In late January during my Bible study we were all asked to share a verse, I cannot remember the exact context or what the verse was supposed to mean to us but one of the ladies shared a verse from Exodus. As the Israelites stood with the sea to their backs and the Egyptians fast approaching, they started to panic, and Moses told them, “The Lord will fight for you, you need only to be still” (Exodus 14:14). The verse struck me in that moment and came to me again many times over the next month. God was speaking to me in those moments, preparing me for what was to come, but I did not know it yet.
I read the passage out loud and I started to repeat the words “you are not welcome here, you are not welcome in my home, you are not welcome in my family.” I was talking to the devil. That probably sounds extreme to a lot of people, but just the week prior in my mom’s group we talked about how the devil is strategic, he will come for the thing that is most likely to break you down. We were all asked to answer the question “If you were Satan, how would you take you out?” My answer: “I think mine would be my kids. I’ve gotten better in the last year or so at accepting that they are a gift that God has given me to take care of for however long He has planned but they are ultimately His. It has helped with my anxiety a lot, but I often wonder if my faith could actually withstand something happening to one of them.” That’s an exact text I sent just 13 days before our anatomy scan. To be clear, I am not saying that this diagnosis came from the devil, but the fear I felt that night, the fear that was starting to overtake my thoughts and make me wonder if I was strong enough to handle this; that was certainly from him. So, I told him out loud that he was not welcome in my home, and I said it repeatedly until I stopped crying, until peace came over me, and I could take a deep breath.
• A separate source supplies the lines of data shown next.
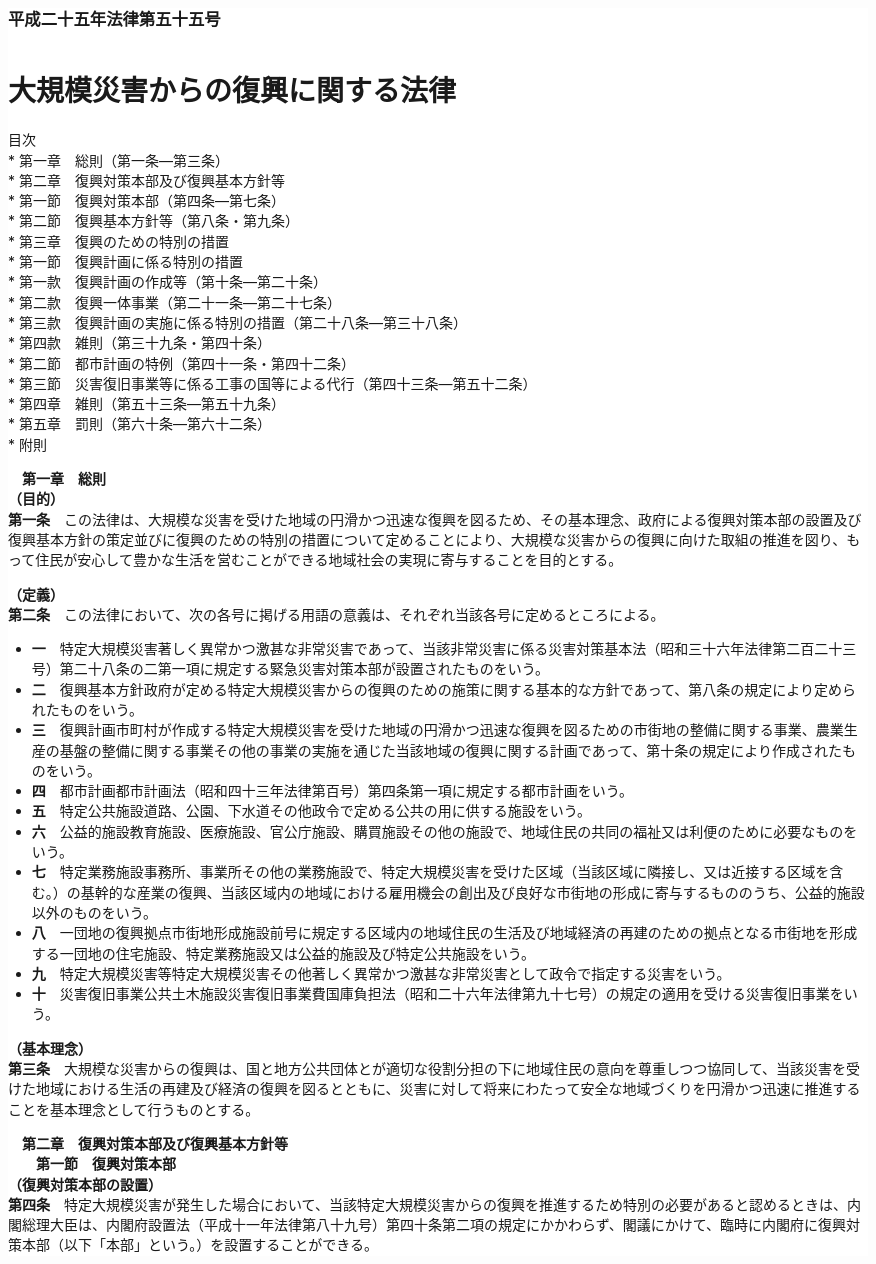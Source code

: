 ### 平成二十五年法律第五十五号  
# 大規模災害からの復興に関する法律  
  
目次  
	* 第一章　総則（第一条―第三条）  
	* 第二章　復興対策本部及び復興基本方針等  
		* 第一節　復興対策本部（第四条―第七条）  
		* 第二節　復興基本方針等（第八条・第九条）  
	* 第三章　復興のための特別の措置  
		* 第一節　復興計画に係る特別の措置  
			* 第一款　復興計画の作成等（第十条―第二十条）  
			* 第二款　復興一体事業（第二十一条―第二十七条）  
			* 第三款　復興計画の実施に係る特別の措置（第二十八条―第三十八条）  
			* 第四款　雑則（第三十九条・第四十条）  
		* 第二節　都市計画の特例（第四十一条・第四十二条）  
		* 第三節　災害復旧事業等に係る工事の国等による代行（第四十三条―第五十二条）  
	* 第四章　雑則（第五十三条―第五十九条）  
	* 第五章　罰則（第六十条―第六十二条）  
	* 附則  
  
&emsp;**第一章　総則**  
**（目的）**  
**第一条**　この法律は、大規模な災害を受けた地域の円滑かつ迅速な復興を図るため、その基本理念、政府による復興対策本部の設置及び復興基本方針の策定並びに復興のための特別の措置について定めることにより、大規模な災害からの復興に向けた取組の推進を図り、もって住民が安心して豊かな生活を営むことができる地域社会の実現に寄与することを目的とする。  
  
**（定義）**  
**第二条**　この法律において、次の各号に掲げる用語の意義は、それぞれ当該各号に定めるところによる。  
* **一**　特定大規模災害著しく異常かつ激甚な非常災害であって、当該非常災害に係る災害対策基本法（昭和三十六年法律第二百二十三号）第二十八条の二第一項に規定する緊急災害対策本部が設置されたものをいう。  
* **二**　復興基本方針政府が定める特定大規模災害からの復興のための施策に関する基本的な方針であって、第八条の規定により定められたものをいう。  
* **三**　復興計画市町村が作成する特定大規模災害を受けた地域の円滑かつ迅速な復興を図るための市街地の整備に関する事業、農業生産の基盤の整備に関する事業その他の事業の実施を通じた当該地域の復興に関する計画であって、第十条の規定により作成されたものをいう。  
* **四**　都市計画都市計画法（昭和四十三年法律第百号）第四条第一項に規定する都市計画をいう。  
* **五**　特定公共施設道路、公園、下水道その他政令で定める公共の用に供する施設をいう。  
* **六**　公益的施設教育施設、医療施設、官公庁施設、購買施設その他の施設で、地域住民の共同の福祉又は利便のために必要なものをいう。  
* **七**　特定業務施設事務所、事業所その他の業務施設で、特定大規模災害を受けた区域（当該区域に隣接し、又は近接する区域を含む。）の基幹的な産業の復興、当該区域内の地域における雇用機会の創出及び良好な市街地の形成に寄与するもののうち、公益的施設以外のものをいう。  
* **八**　一団地の復興拠点市街地形成施設前号に規定する区域内の地域住民の生活及び地域経済の再建のための拠点となる市街地を形成する一団地の住宅施設、特定業務施設又は公益的施設及び特定公共施設をいう。  
* **九**　特定大規模災害等特定大規模災害その他著しく異常かつ激甚な非常災害として政令で指定する災害をいう。  
* **十**　災害復旧事業公共土木施設災害復旧事業費国庫負担法（昭和二十六年法律第九十七号）の規定の適用を受ける災害復旧事業をいう。  
  
**（基本理念）**  
**第三条**　大規模な災害からの復興は、国と地方公共団体とが適切な役割分担の下に地域住民の意向を尊重しつつ協同して、当該災害を受けた地域における生活の再建及び経済の復興を図るとともに、災害に対して将来にわたって安全な地域づくりを円滑かつ迅速に推進することを基本理念として行うものとする。  
  
&emsp;**第二章　復興対策本部及び復興基本方針等**  
&emsp;&emsp;**第一節　復興対策本部**  
**（復興対策本部の設置）**  
**第四条**　特定大規模災害が発生した場合において、当該特定大規模災害からの復興を推進するため特別の必要があると認めるときは、内閣総理大臣は、内閣府設置法（平成十一年法律第八十九号）第四十条第二項の規定にかかわらず、閣議にかけて、臨時に内閣府に復興対策本部（以下「本部」という。）を設置することができる。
My sister had sent me a song earlier that day that I had not listened to yet and for some reason I felt compelled to listen to it in that moment. I won’t say it was the wrong choice, but it was certainly a choice. The tears came back, music has the capacity to move me in a way that not much else can, but the tears felt different this time. Sadness, grieving, but not fear. “We’re in for nasty weather, and I’ll ride it out with you.” I held my belly, I rocked, and I listened to these words. I listened to it twice, I said a prayer, and I went back to bed. I knew we had a rough road ahead of us, but we could do it. We could face the storm, because I knew that in my stillness the Lord was fighting for me.